[all-commits] [llvm/llvm-project] 6253b7: [SLP] Respect control dependence within a block du...

Sat Mar 19 13:36:40 PDT 2022

  Branch: refs/heads/main
  Home:   https://github.com/llvm/llvm-project
  Commit: 6253b77da9f3fd7ee3286a2b4d39e87b0f0f55f5
      https://github.com/llvm/llvm-project/commit/6253b77da9f3fd7ee3286a2b4d39e87b0f0f55f5
  Author: Philip Reames <listmail at philipreames.com>
  Date:   2022-03-19 (Sat, 19 Mar 2022)

  Changed paths:
    M llvm/lib/Transforms/Vectorize/SLPVectorizer.cpp
    M llvm/test/Transforms/SLPVectorizer/X86/control-dependence.ll

  Log Message:
  -----------
  [SLP] Respect control dependence within a block during scheduling

This fixes an active miscompile visible in the test changes.  The basic problem is that the scheduling dependency graph didn't have any edges for control dependence within a single basic block.  The result is that we could (and in some rare cases *did*) perform reorderings within a block which could introduce new undefined behavior along paths which didn't previously contain any.

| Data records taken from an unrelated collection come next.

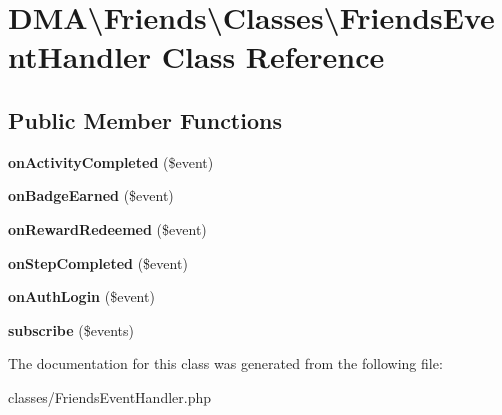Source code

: \hypertarget{classDMA_1_1Friends_1_1Classes_1_1FriendsEventHandler}{\section{D\+M\+A\textbackslash{}Friends\textbackslash{}Classes\textbackslash{}Friends\+Event\+Handler Class Reference}
\label{classDMA_1_1Friends_1_1Classes_1_1FriendsEventHandler}
}
\subsection*{Public Member Functions}
\begin{DoxyCompactItemize}
\item 
\hypertarget{classDMA_1_1Friends_1_1Classes_1_1FriendsEventHandler_aca0544953a69d38c57a9756d3712d900}{{\bfseries on\+Activity\+Completed} (\$event)}\label{classDMA_1_1Friends_1_1Classes_1_1FriendsEventHandler_aca0544953a69d38c57a9756d3712d900}

\item 
\hypertarget{classDMA_1_1Friends_1_1Classes_1_1FriendsEventHandler_a6410881fab2b5c74f546a7585be11201}{{\bfseries on\+Badge\+Earned} (\$event)}\label{classDMA_1_1Friends_1_1Classes_1_1FriendsEventHandler_a6410881fab2b5c74f546a7585be11201}

\item 
\hypertarget{classDMA_1_1Friends_1_1Classes_1_1FriendsEventHandler_a81f3a3f753d8ef9dd4f4f09f37b216bd}{{\bfseries on\+Reward\+Redeemed} (\$event)}\label{classDMA_1_1Friends_1_1Classes_1_1FriendsEventHandler_a81f3a3f753d8ef9dd4f4f09f37b216bd}

\item 
\hypertarget{classDMA_1_1Friends_1_1Classes_1_1FriendsEventHandler_a4d3c29aaa251e727c832b3dc852c0401}{{\bfseries on\+Step\+Completed} (\$event)}\label{classDMA_1_1Friends_1_1Classes_1_1FriendsEventHandler_a4d3c29aaa251e727c832b3dc852c0401}

\item 
\hypertarget{classDMA_1_1Friends_1_1Classes_1_1FriendsEventHandler_a480d5807466962402ccc13260cfb0930}{{\bfseries on\+Auth\+Login} (\$event)}\label{classDMA_1_1Friends_1_1Classes_1_1FriendsEventHandler_a480d5807466962402ccc13260cfb0930}

\item 
\hypertarget{classDMA_1_1Friends_1_1Classes_1_1FriendsEventHandler_a92cad97622be6dd1ed477dcc05d81074}{{\bfseries subscribe} (\$events)}\label{classDMA_1_1Friends_1_1Classes_1_1FriendsEventHandler_a92cad97622be6dd1ed477dcc05d81074}

\end{DoxyCompactItemize}


The documentation for this class was generated from the following file\+:\begin{DoxyCompactItemize}
\item 
classes/Friends\+Event\+Handler.\+php\end{DoxyCompactItemize}
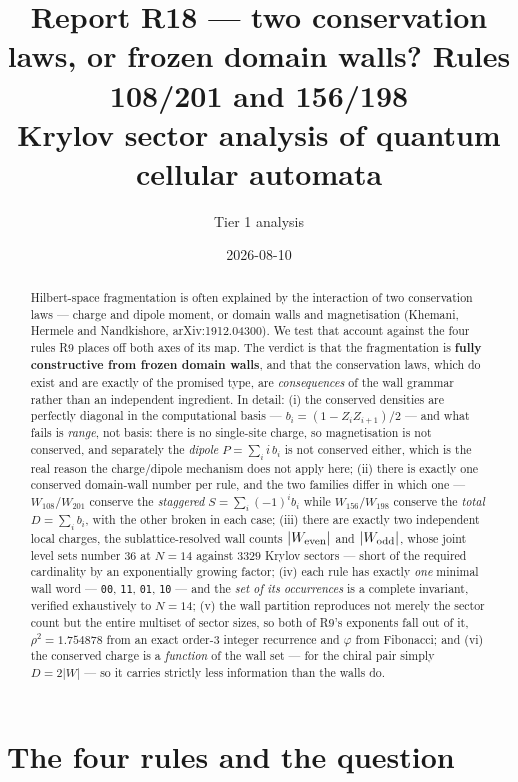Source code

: \documentclass[11pt]{article}
\title{\textbf{Report R18 --- two conservation laws, or frozen domain walls?
Rules 108/201 and 156/198}\\
\large Krylov sector analysis of quantum cellular automata}
\author{Tier 1 analysis}
\date{2026-08-10}
\newcommand{\rt}[1]{\texttt{#1}}
\theoremstyle{plain}
\begin{document}
\maketitle

\begin{abstract}
Hilbert-space fragmentation is often explained by the interaction of two
conservation laws --- charge and dipole moment, or domain walls and
magnetisation (Khemani, Hermele and Nandkishore, arXiv:1912.04300). We test that
account against the four rules R9 places off both axes of its map. The verdict is
that the fragmentation is \textbf{fully constructive from frozen domain walls},
and that the conservation laws, which do exist and are exactly of the promised
type, are \emph{consequences} of the wall grammar rather than an independent
ingredient. In detail: (i) the conserved densities are perfectly diagonal in the
computational basis --- $b_i = (1-Z_iZ_{i+1})/2$ --- and what fails is
\emph{range}, not basis: there is no single-site charge, so magnetisation is not
conserved, and separately the \emph{dipole} $P=\sum_i i\,b_i$ is not conserved
either, which is the real reason the charge/dipole mechanism does not apply here;
(ii) there is exactly one conserved domain-wall number per rule, and the two
families differ in which one --- $W_{108}/W_{201}$ conserve the \emph{staggered}
$S=\sum_i(-1)^i b_i$ while $W_{156}/W_{198}$ conserve the \emph{total}
$D=\sum_i b_i$, with the other broken in each case;
(iii) there are exactly two independent local charges, the sublattice-resolved
wall counts $|W_{\rm even}|$ and $|W_{\rm odd}|$, whose joint level sets number
$36$ at $N=14$ against $3329$ Krylov sectors --- short of the required
cardinality by an exponentially growing factor; (iv) each rule has exactly
\emph{one} minimal wall word ---
\rt{00}, \rt{11}, \rt{01}, \rt{10} --- and the \emph{set of its occurrences} is a
complete invariant, verified exhaustively to $N=14$; (v) the wall partition
reproduces not merely the sector count but the entire multiset of sector sizes,
so both of R9's exponents fall out of it, $\rho^2=1.754878$ from an exact
order-3 integer recurrence and $\varphi$ from Fibonacci; and (vi) the conserved
charge is a \emph{function} of the wall set --- for the chiral pair simply
$D=2|W|$ --- so it carries strictly less information than the walls do.
\end{abstract}

\tableofcontents

\section{The four rules and the question}
\end{document}
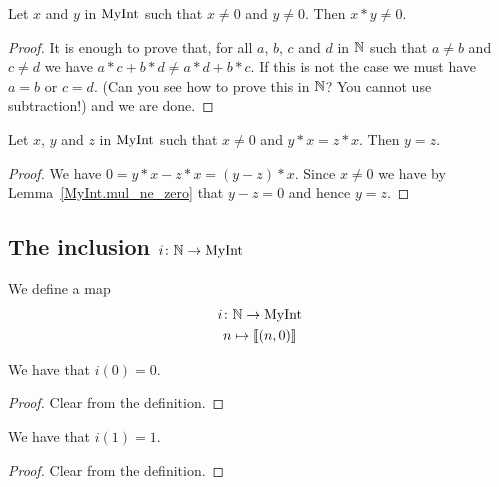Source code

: \begin{lemma}
    \label{MyInt.mul_ne_zero}
    \leanok
Let $x$ and $y$ in $\mathrm{MyInt}$ such that $x \neq 0$ and $y \neq 0$. Then $x*y \neq 0$.
\end{lemma}
\begin{proof}
    \leanok
    It is enough to prove that, for all $a$, $b$, $c$ and $d$ in $\mathbb{N}$ such that $a \neq b$ and $c \neq d$ we have $a*c+b*d\neq a*d+b*c$. If this is not the case we must have $a = b$ or $c = d$. (Can you see how to prove this in $\mathbb{N}$? You cannot use subtraction!) and we are done.
\end{proof}

\begin{lemma}
    \label{MyInt.eq_of_mul_eq_mul_right}
    \leanok
Let $x$, $y$ and $z$ in $\mathrm{MyInt}$ such that $x \neq 0$ and $y * x = z * x$. Then $y = z$.
\end{lemma}
\begin{proof}
    \leanok
We have $0 = y*x-z*x=(y-z)*x$. Since $x \neq 0$ we have by Lemma~\ref{MyInt.mul_ne_zero} that $y-z=0$ and hence $y=z$.
\end{proof}

\subsection{\texorpdfstring{The inclusion $i \colon \mathbb{N} \to \mathrm{MyInt}$}{The inclusion}}
\begin{definition}
    \label{MyInt.i}
    \leanok
    We define a map
\begin{gather*}
    i \colon \mathbb{N} \to \mathrm{MyInt} \\
    n \mapsto \llbracket (n,0) \rrbracket
\end{gather*}
\end{definition}

\begin{lemma}
    \label{MyInt.i_zero}
    \leanok
We have that $i(0) = 0$.
\end{lemma}
\begin{proof}
    \leanok
Clear from the definition.
\end{proof}

\begin{lemma}
    \label{MyInt.i_one}
    \leanok
We have that $i(1) = 1$.
\end{lemma}
\begin{proof}
    \leanok
Clear from the definition.
\end{proof}

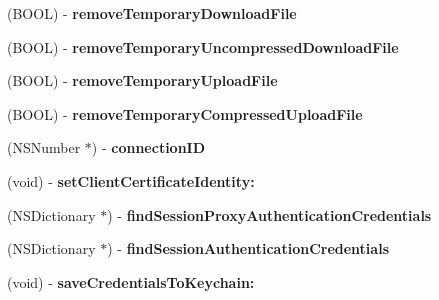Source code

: \begin{DoxyCompactItemize}
\item 
\hypertarget{interface_a_s_i_h_t_t_p_request_a0e68fd4f22a1b5cdcfb3e63a3cdacde9}{
(\-B\-O\-O\-L) -\/ {\bfseries remove\-Temporary\-Download\-File}}
\label{interface_a_s_i_h_t_t_p_request_a0e68fd4f22a1b5cdcfb3e63a3cdacde9}

\item 
\hypertarget{interface_a_s_i_h_t_t_p_request_af8ef43877926d01b8a51abb62dd2e208}{
(\-B\-O\-O\-L) -\/ {\bfseries remove\-Temporary\-Uncompressed\-Download\-File}}
\label{interface_a_s_i_h_t_t_p_request_af8ef43877926d01b8a51abb62dd2e208}

\item 
\hypertarget{interface_a_s_i_h_t_t_p_request_aaf8e3adbbf00110b67232158921553c0}{
(\-B\-O\-O\-L) -\/ {\bfseries remove\-Temporary\-Upload\-File}}
\label{interface_a_s_i_h_t_t_p_request_aaf8e3adbbf00110b67232158921553c0}

\item 
\hypertarget{interface_a_s_i_h_t_t_p_request_a4f8b19d66be57ffad0d6128182c98414}{
(\-B\-O\-O\-L) -\/ {\bfseries remove\-Temporary\-Compressed\-Upload\-File}}
\label{interface_a_s_i_h_t_t_p_request_a4f8b19d66be57ffad0d6128182c98414}

\item 
\hypertarget{interface_a_s_i_h_t_t_p_request_a3e06c0a51784d32cc8198f616e63c530}{
(\-N\-S\-Number $\ast$) -\/ {\bfseries connection\-I\-D}}
\label{interface_a_s_i_h_t_t_p_request_a3e06c0a51784d32cc8198f616e63c530}

\item 
\hypertarget{interface_a_s_i_h_t_t_p_request_a4f24e48396e06b8a81de111e19c1314a}{
(void) -\/ {\bfseries set\-Client\-Certificate\-Identity\-:}}
\label{interface_a_s_i_h_t_t_p_request_a4f24e48396e06b8a81de111e19c1314a}

\item 
\hypertarget{interface_a_s_i_h_t_t_p_request_a480d62ba0d9ba8d1a64b25b45fb2d965}{
(\-N\-S\-Dictionary $\ast$) -\/ {\bfseries find\-Session\-Proxy\-Authentication\-Credentials}}
\label{interface_a_s_i_h_t_t_p_request_a480d62ba0d9ba8d1a64b25b45fb2d965}

\item 
\hypertarget{interface_a_s_i_h_t_t_p_request_a0f38ffc0ae199e83262895f640c9c263}{
(\-N\-S\-Dictionary $\ast$) -\/ {\bfseries find\-Session\-Authentication\-Credentials}}
\label{interface_a_s_i_h_t_t_p_request_a0f38ffc0ae199e83262895f640c9c263}

\item 
\hypertarget{interface_a_s_i_h_t_t_p_request_a3a57684f5aba49781ec3c9c9ef1516a6}{
(void) -\/ {\bfseries save\-Credentials\-To\-Keychain\-:}}
\label{interface_a_s_i_h_t_t_p_request_a3a57684f5aba49781ec3c9c9ef1516a6}


\end{DoxyCompactItemize}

Impact wise, we have two major cases where control is not guaranteed to reach a later instruction in the block: may throw calls, and calls containing infinite loops.
* The former case was mostly covered by the memory dependencies, and to trigger require a function which can throw, but not write to memory.  In theory, such a case is possible, but not likely in practice.
* The later case is likely more of an issue in practice.  After this code was first written, we changed the IR semantics to allow well defined infinite loops without satisifying mustprogress.  Even for C/C++ - which do imply mustprogress - recent changes to how we treat atomics (e.g. an atomic read does not always imply a write) could expose this issue.  I'm a bit shocked we don't seem to have a bug report which hit this in real code actually.

Compile time wise, this results in a single extra scan of the scheduling window in the common case.  Since we stop scanning at the next instruction which isn't guaranteed to execute, no matter what order we traverse instructions in, we scan the block once.  The exception to this is that when we extend the scheduling window downwards, we invalidate all dependencies, and thus rescan.  So the potentially expensive case is when we a call in a big schedule window which is frequently extended.  We could optimize this case (by caching the last instruction not guaranteeed to transfer execution and scanning only the extended window) and starting there), but I decided to leave the complexity until it mattered.  That same case is already degenerate with memory dependences which is more expensive than the control dependence scan.

We could also consider combining the memory dependence and control dependence sets to reduce memory usage, but since it complicates the code slightly and makes debugging a bit harder, I went with the simplest scheme for now.

This was noticed while trying to understand the failures reported against D118538, but is not otherwise related to that change.